─── The input ───

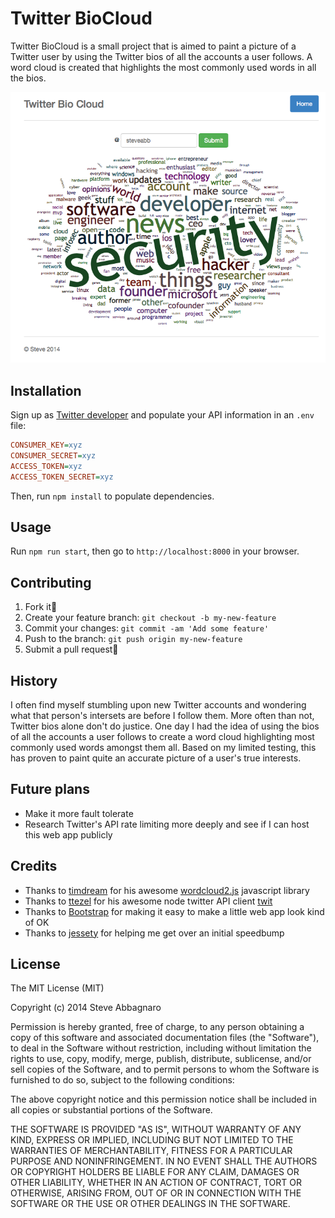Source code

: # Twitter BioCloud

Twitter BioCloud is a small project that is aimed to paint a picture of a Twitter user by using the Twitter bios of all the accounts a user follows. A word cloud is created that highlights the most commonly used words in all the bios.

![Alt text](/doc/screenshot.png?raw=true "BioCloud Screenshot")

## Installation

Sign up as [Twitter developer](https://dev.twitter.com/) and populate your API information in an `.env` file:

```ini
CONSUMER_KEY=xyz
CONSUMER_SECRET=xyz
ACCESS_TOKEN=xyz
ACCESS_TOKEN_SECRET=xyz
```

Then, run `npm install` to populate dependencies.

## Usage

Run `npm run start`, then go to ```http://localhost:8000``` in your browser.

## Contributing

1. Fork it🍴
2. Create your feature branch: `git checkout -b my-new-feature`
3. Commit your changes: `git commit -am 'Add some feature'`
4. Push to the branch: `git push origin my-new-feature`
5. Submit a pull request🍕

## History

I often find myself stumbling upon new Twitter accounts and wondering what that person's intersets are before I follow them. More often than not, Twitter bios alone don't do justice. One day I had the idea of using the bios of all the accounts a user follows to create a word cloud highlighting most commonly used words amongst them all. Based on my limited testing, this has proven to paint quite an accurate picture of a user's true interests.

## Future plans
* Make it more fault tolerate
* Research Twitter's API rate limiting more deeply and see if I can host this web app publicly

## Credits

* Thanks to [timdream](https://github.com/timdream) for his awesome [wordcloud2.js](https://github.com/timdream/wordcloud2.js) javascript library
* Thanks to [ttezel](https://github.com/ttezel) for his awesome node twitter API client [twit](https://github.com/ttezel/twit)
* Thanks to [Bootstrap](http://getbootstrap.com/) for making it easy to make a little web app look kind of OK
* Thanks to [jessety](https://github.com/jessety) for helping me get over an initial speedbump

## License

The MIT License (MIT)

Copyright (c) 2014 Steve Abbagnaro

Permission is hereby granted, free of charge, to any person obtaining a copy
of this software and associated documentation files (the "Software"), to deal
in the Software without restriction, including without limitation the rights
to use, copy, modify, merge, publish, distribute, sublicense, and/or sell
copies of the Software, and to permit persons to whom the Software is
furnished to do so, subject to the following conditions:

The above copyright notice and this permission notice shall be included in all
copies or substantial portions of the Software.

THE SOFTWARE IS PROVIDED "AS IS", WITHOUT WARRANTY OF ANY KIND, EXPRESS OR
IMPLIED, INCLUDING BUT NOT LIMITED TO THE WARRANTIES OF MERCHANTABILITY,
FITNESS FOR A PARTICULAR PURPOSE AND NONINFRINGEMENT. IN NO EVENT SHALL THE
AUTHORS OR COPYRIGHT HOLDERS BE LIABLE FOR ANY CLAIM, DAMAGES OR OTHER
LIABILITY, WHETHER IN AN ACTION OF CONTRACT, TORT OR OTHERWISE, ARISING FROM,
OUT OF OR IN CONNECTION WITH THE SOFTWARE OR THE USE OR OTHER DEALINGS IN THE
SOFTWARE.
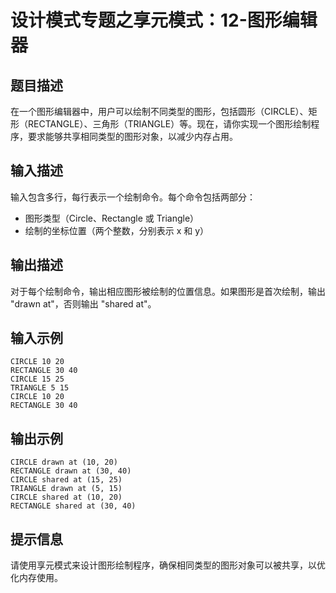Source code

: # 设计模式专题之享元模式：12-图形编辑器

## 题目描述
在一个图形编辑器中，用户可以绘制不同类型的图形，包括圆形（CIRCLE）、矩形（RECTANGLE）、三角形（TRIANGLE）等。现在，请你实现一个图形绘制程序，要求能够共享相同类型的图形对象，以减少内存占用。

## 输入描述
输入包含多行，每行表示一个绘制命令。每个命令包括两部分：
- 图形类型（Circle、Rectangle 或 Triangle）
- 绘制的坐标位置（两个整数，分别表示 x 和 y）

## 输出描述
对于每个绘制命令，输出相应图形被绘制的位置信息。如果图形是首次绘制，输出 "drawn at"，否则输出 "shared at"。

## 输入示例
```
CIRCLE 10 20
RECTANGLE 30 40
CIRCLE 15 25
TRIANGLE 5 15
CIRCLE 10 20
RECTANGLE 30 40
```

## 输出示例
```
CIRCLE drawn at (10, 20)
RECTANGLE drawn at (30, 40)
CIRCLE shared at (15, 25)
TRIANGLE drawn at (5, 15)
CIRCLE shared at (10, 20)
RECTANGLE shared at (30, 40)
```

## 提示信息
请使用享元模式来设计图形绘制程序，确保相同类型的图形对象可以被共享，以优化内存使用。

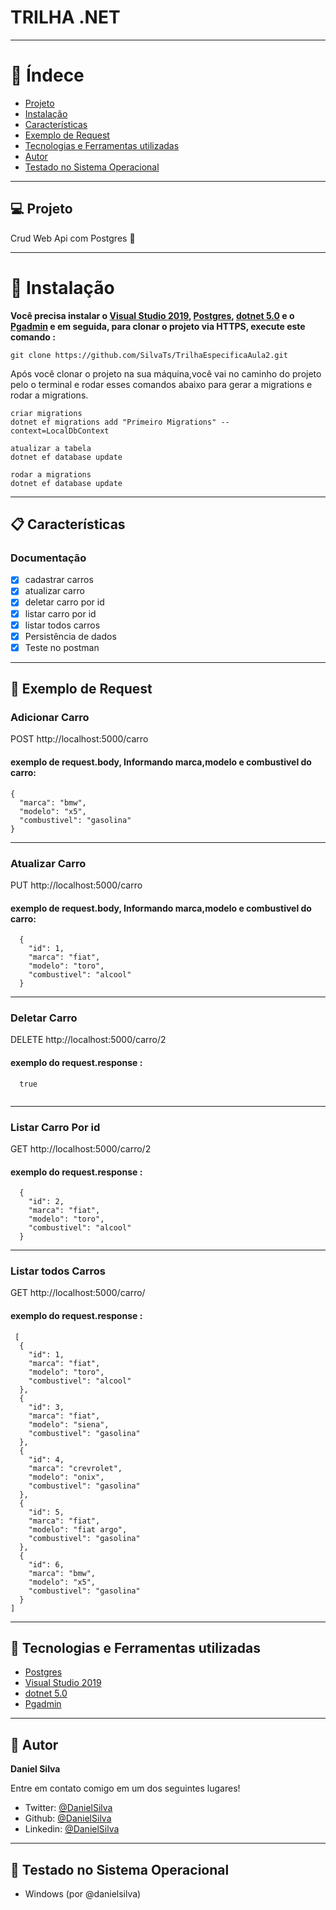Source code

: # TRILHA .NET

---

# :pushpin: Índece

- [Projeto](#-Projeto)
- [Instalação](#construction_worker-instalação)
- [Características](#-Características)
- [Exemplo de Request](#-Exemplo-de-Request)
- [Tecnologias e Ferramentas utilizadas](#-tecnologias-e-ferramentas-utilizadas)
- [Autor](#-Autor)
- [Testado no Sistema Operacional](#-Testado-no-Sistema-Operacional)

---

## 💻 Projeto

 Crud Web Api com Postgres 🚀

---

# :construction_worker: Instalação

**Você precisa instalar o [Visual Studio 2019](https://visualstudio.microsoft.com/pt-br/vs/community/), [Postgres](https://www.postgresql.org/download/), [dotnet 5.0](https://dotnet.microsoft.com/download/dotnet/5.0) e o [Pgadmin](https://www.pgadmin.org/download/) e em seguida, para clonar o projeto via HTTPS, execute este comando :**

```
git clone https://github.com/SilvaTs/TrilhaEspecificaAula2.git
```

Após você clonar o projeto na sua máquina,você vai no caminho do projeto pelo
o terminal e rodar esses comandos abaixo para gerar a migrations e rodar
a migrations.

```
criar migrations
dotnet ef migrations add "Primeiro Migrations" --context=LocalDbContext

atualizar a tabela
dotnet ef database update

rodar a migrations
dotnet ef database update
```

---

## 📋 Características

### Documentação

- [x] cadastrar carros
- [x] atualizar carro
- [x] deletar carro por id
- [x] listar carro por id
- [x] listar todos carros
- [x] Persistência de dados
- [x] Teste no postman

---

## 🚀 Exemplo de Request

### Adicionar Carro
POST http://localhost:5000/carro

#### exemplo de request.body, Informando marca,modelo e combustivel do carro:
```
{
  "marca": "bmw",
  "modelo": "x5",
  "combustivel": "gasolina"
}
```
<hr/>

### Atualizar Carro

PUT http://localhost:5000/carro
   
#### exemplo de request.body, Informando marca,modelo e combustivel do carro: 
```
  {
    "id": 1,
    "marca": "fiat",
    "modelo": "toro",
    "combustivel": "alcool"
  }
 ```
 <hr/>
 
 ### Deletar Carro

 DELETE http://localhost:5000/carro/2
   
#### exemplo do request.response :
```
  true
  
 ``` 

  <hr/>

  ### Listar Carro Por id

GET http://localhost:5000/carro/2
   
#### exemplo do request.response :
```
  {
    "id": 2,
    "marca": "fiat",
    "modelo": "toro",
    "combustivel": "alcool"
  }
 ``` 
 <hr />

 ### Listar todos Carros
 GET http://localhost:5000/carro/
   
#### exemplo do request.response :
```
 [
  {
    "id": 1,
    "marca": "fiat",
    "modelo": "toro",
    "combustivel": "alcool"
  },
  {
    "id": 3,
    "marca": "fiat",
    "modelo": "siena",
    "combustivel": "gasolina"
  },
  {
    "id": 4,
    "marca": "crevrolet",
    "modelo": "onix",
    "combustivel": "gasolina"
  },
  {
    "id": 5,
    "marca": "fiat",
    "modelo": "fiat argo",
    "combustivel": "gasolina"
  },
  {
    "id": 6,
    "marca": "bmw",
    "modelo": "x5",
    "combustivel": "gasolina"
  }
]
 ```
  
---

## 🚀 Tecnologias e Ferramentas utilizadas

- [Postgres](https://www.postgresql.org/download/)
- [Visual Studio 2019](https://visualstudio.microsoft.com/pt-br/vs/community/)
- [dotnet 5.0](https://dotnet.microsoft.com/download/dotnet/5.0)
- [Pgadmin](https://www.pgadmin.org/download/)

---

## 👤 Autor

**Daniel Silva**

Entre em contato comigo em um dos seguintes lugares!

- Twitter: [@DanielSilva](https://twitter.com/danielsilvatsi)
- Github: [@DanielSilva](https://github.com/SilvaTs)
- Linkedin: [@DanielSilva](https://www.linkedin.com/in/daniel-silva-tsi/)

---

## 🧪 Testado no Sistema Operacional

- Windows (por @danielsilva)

───
─── The input ───

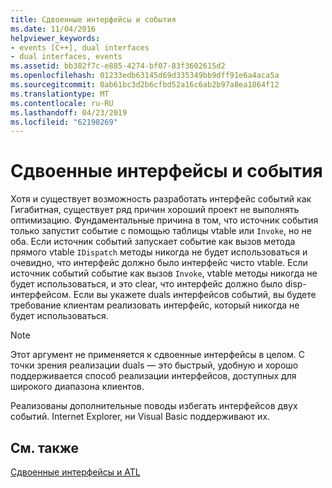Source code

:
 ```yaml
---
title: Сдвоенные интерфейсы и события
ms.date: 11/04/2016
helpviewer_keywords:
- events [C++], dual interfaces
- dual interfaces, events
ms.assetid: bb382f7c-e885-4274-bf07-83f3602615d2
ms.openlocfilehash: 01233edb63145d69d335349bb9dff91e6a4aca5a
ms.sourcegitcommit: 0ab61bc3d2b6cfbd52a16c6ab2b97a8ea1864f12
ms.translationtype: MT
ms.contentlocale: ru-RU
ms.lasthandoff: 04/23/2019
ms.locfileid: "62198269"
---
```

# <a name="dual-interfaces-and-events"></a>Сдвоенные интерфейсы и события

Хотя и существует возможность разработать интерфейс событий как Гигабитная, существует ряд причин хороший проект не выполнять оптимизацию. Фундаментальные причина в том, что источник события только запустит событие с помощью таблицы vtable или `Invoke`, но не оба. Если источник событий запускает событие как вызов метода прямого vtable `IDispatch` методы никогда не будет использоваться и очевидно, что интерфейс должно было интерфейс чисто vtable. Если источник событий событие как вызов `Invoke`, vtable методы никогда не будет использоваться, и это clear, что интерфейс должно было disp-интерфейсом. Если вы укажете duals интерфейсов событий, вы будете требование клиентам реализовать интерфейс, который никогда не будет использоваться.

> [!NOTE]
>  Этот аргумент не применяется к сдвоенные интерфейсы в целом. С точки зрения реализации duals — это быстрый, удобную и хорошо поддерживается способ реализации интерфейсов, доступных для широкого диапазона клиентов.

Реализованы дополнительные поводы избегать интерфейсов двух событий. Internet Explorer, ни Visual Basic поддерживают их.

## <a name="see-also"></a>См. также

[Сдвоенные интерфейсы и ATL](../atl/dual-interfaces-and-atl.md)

───
─── The input ───

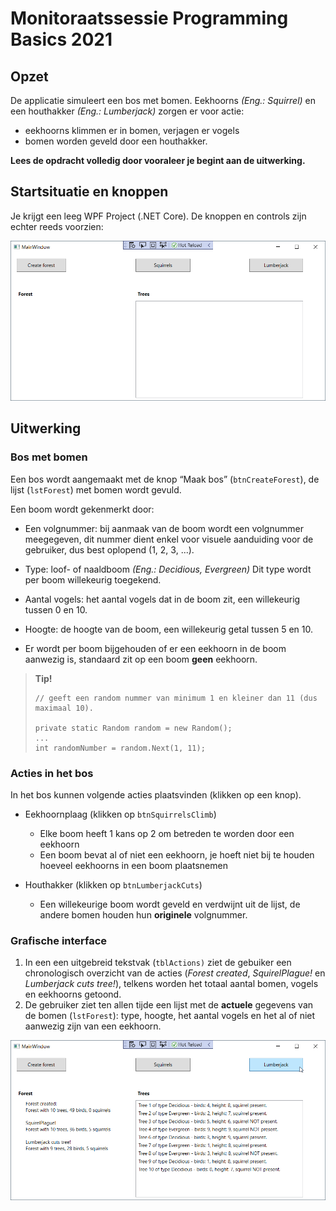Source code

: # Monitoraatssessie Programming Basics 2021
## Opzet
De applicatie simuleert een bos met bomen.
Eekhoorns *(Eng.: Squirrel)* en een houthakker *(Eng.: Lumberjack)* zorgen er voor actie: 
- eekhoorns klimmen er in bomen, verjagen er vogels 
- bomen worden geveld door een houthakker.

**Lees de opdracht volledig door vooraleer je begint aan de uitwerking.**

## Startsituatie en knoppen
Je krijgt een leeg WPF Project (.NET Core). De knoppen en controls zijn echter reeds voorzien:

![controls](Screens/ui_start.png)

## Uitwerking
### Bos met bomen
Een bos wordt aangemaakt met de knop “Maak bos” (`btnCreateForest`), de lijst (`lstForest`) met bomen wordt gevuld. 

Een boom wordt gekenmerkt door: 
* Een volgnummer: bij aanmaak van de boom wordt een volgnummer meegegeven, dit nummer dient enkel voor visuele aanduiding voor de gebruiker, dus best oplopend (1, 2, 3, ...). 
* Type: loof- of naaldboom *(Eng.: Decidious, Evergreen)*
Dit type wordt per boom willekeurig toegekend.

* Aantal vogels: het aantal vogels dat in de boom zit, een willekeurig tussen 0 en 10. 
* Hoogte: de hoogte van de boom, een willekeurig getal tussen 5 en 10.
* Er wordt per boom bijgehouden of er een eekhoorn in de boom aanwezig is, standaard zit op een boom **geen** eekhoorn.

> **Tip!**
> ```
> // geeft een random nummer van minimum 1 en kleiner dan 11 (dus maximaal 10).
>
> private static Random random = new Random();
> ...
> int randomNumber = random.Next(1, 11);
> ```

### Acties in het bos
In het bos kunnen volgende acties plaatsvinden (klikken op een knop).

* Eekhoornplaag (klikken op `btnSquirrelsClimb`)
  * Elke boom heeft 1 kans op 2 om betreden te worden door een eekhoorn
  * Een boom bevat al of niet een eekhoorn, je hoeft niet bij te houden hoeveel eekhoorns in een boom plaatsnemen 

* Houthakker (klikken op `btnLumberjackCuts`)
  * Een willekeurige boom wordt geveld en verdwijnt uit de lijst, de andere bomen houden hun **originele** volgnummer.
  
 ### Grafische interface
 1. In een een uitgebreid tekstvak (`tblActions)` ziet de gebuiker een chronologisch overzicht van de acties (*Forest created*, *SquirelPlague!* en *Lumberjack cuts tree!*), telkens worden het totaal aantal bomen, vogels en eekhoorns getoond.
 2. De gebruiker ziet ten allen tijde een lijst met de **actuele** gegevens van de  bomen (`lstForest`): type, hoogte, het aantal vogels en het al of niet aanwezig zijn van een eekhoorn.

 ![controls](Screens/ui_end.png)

───

Your instructions:
Count up the lines in the records where the string "migrations" appears. Your reply is that number alone.

Task output:
5